Read Through Russian Snows Online
Authors: G. A. Henty
As the pursuit continued even Napoleon's best soldiers were surprised at
their failure to overtake the Russians. However long their marches,
however well planned the operations, the Russians always out-marched and
out-manœuvred them. It seemed to them almost that they were pursuing
a phantom army, a will-o'-the-wisp, that eluded all their efforts to
grasp it, and a fierce fight between the rear-guard of Barclay de
Tolly's army and the advance-guard of Murat's cavalry, in which the
latter suffered severely, was the only fight of importance, until the
invaders, after marching more than half-way to Moscow, arrived at
Witebsk.
Nevertheless they had suffered severely. The savage ferocity with which,
in spite of repeated proclamations and orders, the invading army treated
the people, had exasperated the peasantry almost to madness, and taking
up arms, they cut down every straggler, annihilated small parties,
attacked baggage trains, and repeated in Russia the terrible retaliation
dealt by the Spanish guerillas upon their invaders.
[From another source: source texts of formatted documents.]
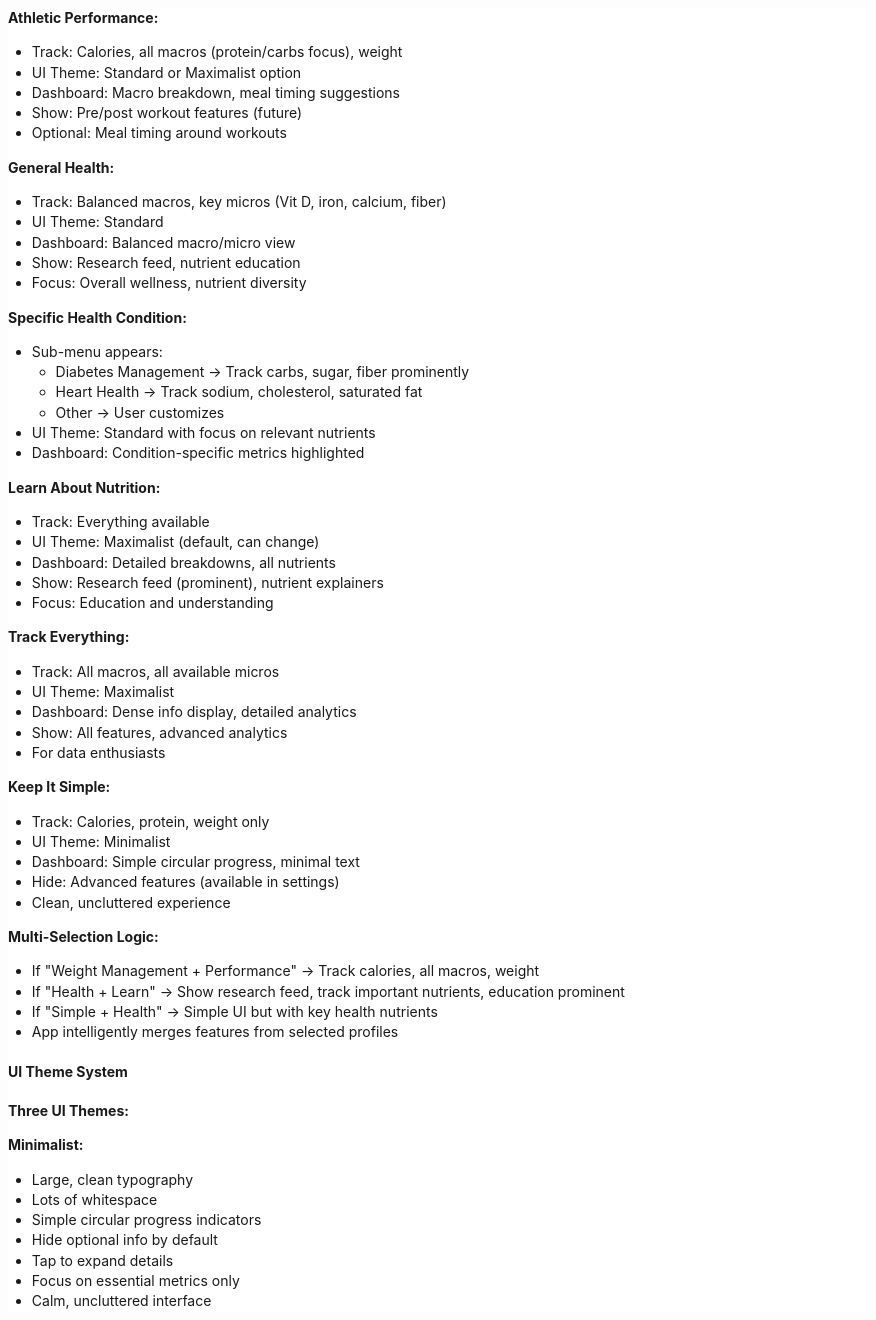 **Athletic Performance:**
- Track: Calories, all macros (protein/carbs focus), weight
- UI Theme: Standard or Maximalist option
- Dashboard: Macro breakdown, meal timing suggestions
- Show: Pre/post workout features (future)
- Optional: Meal timing around workouts

**General Health:**
- Track: Balanced macros, key micros (Vit D, iron, calcium, fiber)
- UI Theme: Standard
- Dashboard: Balanced macro/micro view
- Show: Research feed, nutrient education
- Focus: Overall wellness, nutrient diversity

**Specific Health Condition:**
- Sub-menu appears:
  - Diabetes Management → Track carbs, sugar, fiber prominently
  - Heart Health → Track sodium, cholesterol, saturated fat
  - Other → User customizes
- UI Theme: Standard with focus on relevant nutrients
- Dashboard: Condition-specific metrics highlighted

**Learn About Nutrition:**
- Track: Everything available
- UI Theme: Maximalist (default, can change)
- Dashboard: Detailed breakdowns, all nutrients
- Show: Research feed (prominent), nutrient explainers
- Focus: Education and understanding

**Track Everything:**
- Track: All macros, all available micros
- UI Theme: Maximalist
- Dashboard: Dense info display, detailed analytics
- Show: All features, advanced analytics
- For data enthusiasts

**Keep It Simple:**
- Track: Calories, protein, weight only
- UI Theme: Minimalist
- Dashboard: Simple circular progress, minimal text
- Hide: Advanced features (available in settings)
- Clean, uncluttered experience

**Multi-Selection Logic:**
- If "Weight Management + Performance" → Track calories, all macros, weight
- If "Health + Learn" → Show research feed, track important nutrients, education prominent
- If "Simple + Health" → Simple UI but with key health nutrients
- App intelligently merges features from selected profiles

#### UI Theme System

**Three UI Themes:**

**Minimalist:**
- Large, clean typography
- Lots of whitespace
- Simple circular progress indicators
- Hide optional info by default
- Tap to expand details
- Focus on essential metrics only
- Calm, uncluttered interface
On the right of the French advance there had been heavier fighting.
There General Schwarzenberg with his 30,000 Austrians had advanced
against the third Russian army, under Tormanssow. A brigade of the
division under Regnier, which was by Napoleon's order marching to join
Schwarzenberg, entered Kobrin, where it was surrounded by Tormanssow,
and after a brave resistance of nine hours, in which it lost 2000 killed
and wounded, the remainder, 2300 in number, were forced to surrender.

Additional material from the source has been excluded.